━━ Input data

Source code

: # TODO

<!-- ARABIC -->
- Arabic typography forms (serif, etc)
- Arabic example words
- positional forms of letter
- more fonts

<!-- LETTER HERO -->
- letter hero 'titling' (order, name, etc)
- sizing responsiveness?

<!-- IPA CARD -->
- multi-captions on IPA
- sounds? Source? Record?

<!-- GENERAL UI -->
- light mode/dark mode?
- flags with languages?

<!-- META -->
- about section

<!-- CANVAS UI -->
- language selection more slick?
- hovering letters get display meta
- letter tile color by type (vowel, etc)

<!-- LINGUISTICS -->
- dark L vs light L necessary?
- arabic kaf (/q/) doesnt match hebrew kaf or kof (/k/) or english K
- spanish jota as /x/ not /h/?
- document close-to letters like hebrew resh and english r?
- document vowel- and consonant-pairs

━━━━

## What the task requires
Please copy the line holding "- sounds? Source? Record?" and all lines after it to the end of the records, exactly, and nothing else.

## Answer for this exercise
- sounds? Source? Record?

<!-- GENERAL UI -->
- light mode/dark mode?
- flags with languages?

<!-- META -->
- about section

<!-- CANVAS UI -->
- language selection more slick?
- hovering letters get display meta
- letter tile color by type (vowel, etc)

<!-- LINGUISTICS -->
- dark L vs light L necessary?
- arabic kaf (/q/) doesnt match hebrew kaf or kof (/k/) or english K
- spanish jota as /x/ not /h/?
- document close-to letters like hebrew resh and english r?
- document vowel- and consonant-pairs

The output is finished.